Cones: Light-sensitive cells densely congregated in the central portion of the retina. They account for precise seeing and function at higher levels of illumination than the other light receptors, the rods. Color vision is a function of the cones.

Conjunctiva: The thin clear mucous membrane that covers the white portion of the eye (sclera) and lines the eyelids, providing protection to the eyeball.

Conjunctivitis: An inflammation of the conjunctiva.

Cornea: The transparent convex anterior portion of the eye. It covers the iris and lens and is continuous with the white sclera. It provides most of the eye's refracting power, focusing light as it passes onto the retina.

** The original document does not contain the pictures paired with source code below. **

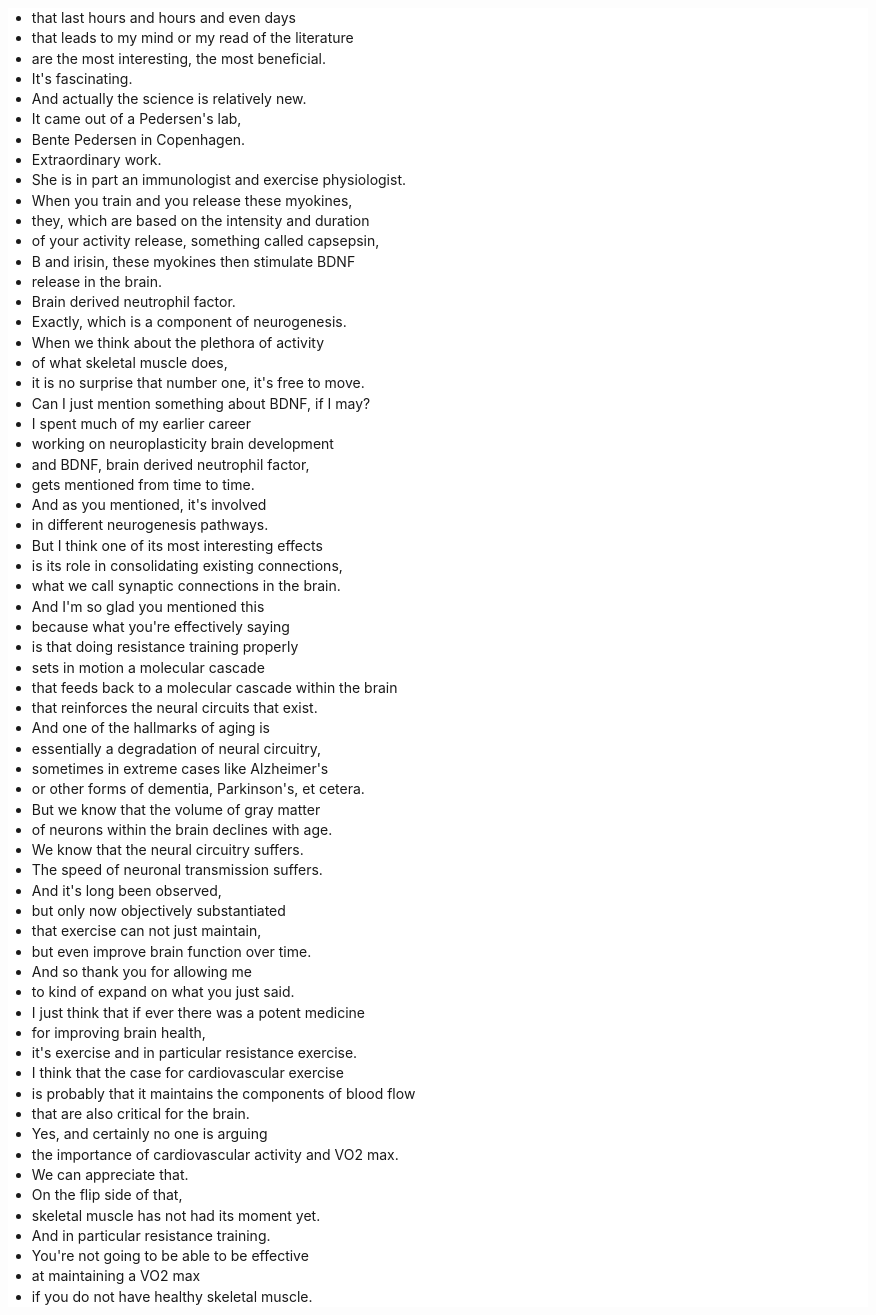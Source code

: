 *  that last hours and hours and even days
*  that leads to my mind or my read of the literature
*  are the most interesting, the most beneficial.
*  It's fascinating.
*  And actually the science is relatively new.
*  It came out of a Pedersen's lab,
*  Bente Pedersen in Copenhagen.
*  Extraordinary work.
*  She is in part an immunologist and exercise physiologist.
*  When you train and you release these myokines,
*  they, which are based on the intensity and duration
*  of your activity release, something called capsepsin,
*  B and irisin, these myokines then stimulate BDNF
*  release in the brain.
*  Brain derived neutrophil factor.
*  Exactly, which is a component of neurogenesis.
*  When we think about the plethora of activity
*  of what skeletal muscle does,
*  it is no surprise that number one, it's free to move.
*  Can I just mention something about BDNF, if I may?
*  I spent much of my earlier career
*  working on neuroplasticity brain development
*  and BDNF, brain derived neutrophil factor,
*  gets mentioned from time to time.
*  And as you mentioned, it's involved
*  in different neurogenesis pathways.
*  But I think one of its most interesting effects
*  is its role in consolidating existing connections,
*  what we call synaptic connections in the brain.
*  And I'm so glad you mentioned this
*  because what you're effectively saying
*  is that doing resistance training properly
*  sets in motion a molecular cascade
*  that feeds back to a molecular cascade within the brain
*  that reinforces the neural circuits that exist.
*  And one of the hallmarks of aging is
*  essentially a degradation of neural circuitry,
*  sometimes in extreme cases like Alzheimer's
*  or other forms of dementia, Parkinson's, et cetera.
*  But we know that the volume of gray matter
*  of neurons within the brain declines with age.
*  We know that the neural circuitry suffers.
*  The speed of neuronal transmission suffers.
*  And it's long been observed,
*  but only now objectively substantiated
*  that exercise can not just maintain,
*  but even improve brain function over time.
*  And so thank you for allowing me
*  to kind of expand on what you just said.
*  I just think that if ever there was a potent medicine
*  for improving brain health,
*  it's exercise and in particular resistance exercise.
*  I think that the case for cardiovascular exercise
*  is probably that it maintains the components of blood flow
*  that are also critical for the brain.
*  Yes, and certainly no one is arguing
*  the importance of cardiovascular activity and VO2 max.
*  We can appreciate that.
*  On the flip side of that,
*  skeletal muscle has not had its moment yet.
*  And in particular resistance training.
*  You're not going to be able to be effective
*  at maintaining a VO2 max
*  if you do not have healthy skeletal muscle.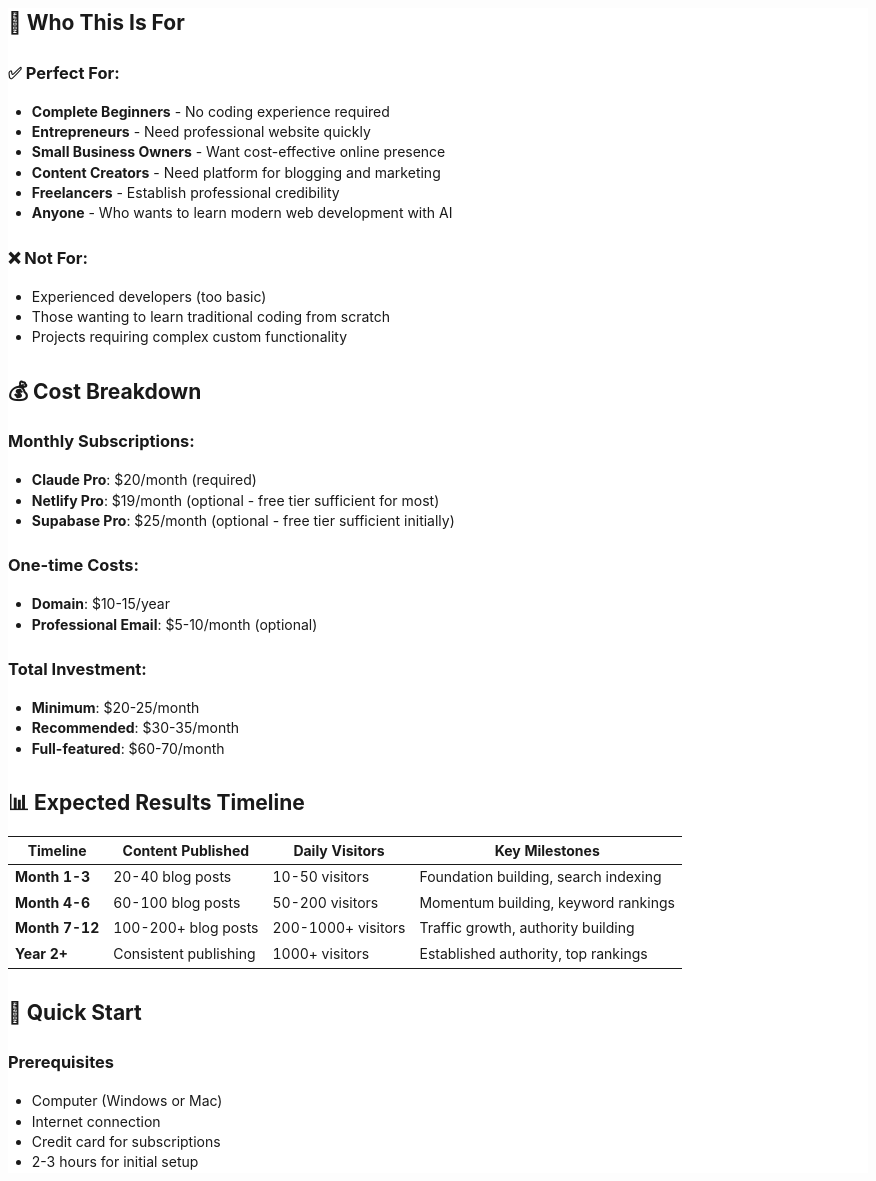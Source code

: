 ## 🎯 Who This Is For

### ✅ **Perfect For:**
- **Complete Beginners** - No coding experience required
- **Entrepreneurs** - Need professional website quickly
- **Small Business Owners** - Want cost-effective online presence
- **Content Creators** - Need platform for blogging and marketing
- **Freelancers** - Establish professional credibility
- **Anyone** - Who wants to learn modern web development with AI

### ❌ **Not For:**
- Experienced developers (too basic)
- Those wanting to learn traditional coding from scratch
- Projects requiring complex custom functionality

## 💰 Cost Breakdown

### **Monthly Subscriptions:**
- **Claude Pro**: $20/month (required)
- **Netlify Pro**: $19/month (optional - free tier sufficient for most)
- **Supabase Pro**: $25/month (optional - free tier sufficient initially)

### **One-time Costs:**
- **Domain**: $10-15/year
- **Professional Email**: $5-10/month (optional)

### **Total Investment:**
- **Minimum**: $20-25/month
- **Recommended**: $30-35/month
- **Full-featured**: $60-70/month

## 📊 Expected Results Timeline

| Timeline | Content Published | Daily Visitors | Key Milestones |
|----------|------------------|----------------|----------------|
| **Month 1-3** | 20-40 blog posts | 10-50 visitors | Foundation building, search indexing |
| **Month 4-6** | 60-100 blog posts | 50-200 visitors | Momentum building, keyword rankings |
| **Month 7-12** | 100-200+ blog posts | 200-1000+ visitors | Traffic growth, authority building |
| **Year 2+** | Consistent publishing | 1000+ visitors | Established authority, top rankings |

## 🚀 Quick Start

### Prerequisites
- Computer (Windows or Mac)
- Internet connection
- Credit card for subscriptions
- 2-3 hours for initial setup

Depth Perception: The ability to judge distances; also called stereopsis.

DPA: Stands for Diagnostic Pharmaceutical Agents. A term used by eye doctors for eye drops used for diagnostic purposes during an eye examination.

Esotropia: The deviation of an eye inward, sometimes referred to as "cross-eyed."

Floaters: Cells of tissue particles that are suspended and float in the vitreous. When light enters the eye, they cast moving shadows on the retina.

Fundus: The back of the eyeball.

Glaucoma: A disease characterized by abnormally increased intraocular pressure resulting in optic nerve damage and progressive loss of vision, beginning in the periphery. A leading cause of blindness because of the absence of symptoms in the early stages.

High Index: A lens material with greater than normal refracting capacity that enables normally thick lenses to be lighter and thinner.

Hyperopia: Farsightedness. A refractive condition wherein light focuses behind the retina, which results in near vision being less clear than distant vision. Convex or "plus" lenses are prescribed for hyperopia.

Iris: The colored part of the eye. It is a circular disk that dilates and constricts, thereby controlling the amount of light entering the eye through its central opening, the pupil.

Myopia: Nearsightedness. A refractive condition wherein light focuses in front of the retina, which results in far vision being blurred. Concave or "minus" lenses are prescribed for myopia.

Ophthalmologist: A doctor of medicine who has completed a residency program in ophthalmology and specializes in treating diseases of the eye and performing ocular surgery.

Optician: A fabricator and dispenser of eyeglasses. Some opticians also fit contact lenses.

Optometrist: A doctor of optometry providing all ophthalmic services except surgery. In most states they are licensed to treat ocular diseases.

Photochromic Lenses: Lenses that darken when exposed to intense illumination (e.g. sunlight) and lighten in color when illumination is reduced.

Photorefractive Keratectomy (PRK): Refractive surgery to eliminate myopia by flattening the central portion of the cornea with a laser.

Polycarbonate: A high-index plastic that is used to make spectacle lenses that are very resistant to impact.

Presbyopia: The natural, age-related progressive loss of the accommodative (focusing) ability of the eye that usually begins in the early forties.

Progressive Lens: A no-line lens with a gradual blend of prescriptions ranging from the prescription for distance viewing at the top to the reading prescription at the bottom. Worn in lieu of bifocals and trifocals, which have visible lines.

Pupil: The opening in the center of the iris that appears as a black circle and admits light into the eye.

Radial Keratotomy: Refractive surgery to eliminate myopia by making a series of radial incisions in the corneal periphery. With healing, the cornea flattens.

Sclera: The white outer covering of the eye's surface.

Snellen Chart: The traditional eye chart used to measure visual acuity, consisting of rows of characters in decreasing size.

Stereoscopic: Seeing objects in three dimensions.

Stye: An infection of the eyelid at the base of an eyelash. A hordeolum.

Tonometer: The instrument used to determine the level of intraocular pressure.

Tonometry: Testing of the level of the intraocular pressure with a tonometer.

Twenty/Twenty (20/20) Vision: The designation for "perfect" distant vision. Indicates that a person tested at 20 feet sees what a normal eye should see at 20 feet.

Visual Acuity: A measurement of the ability to discern characters at a given distance.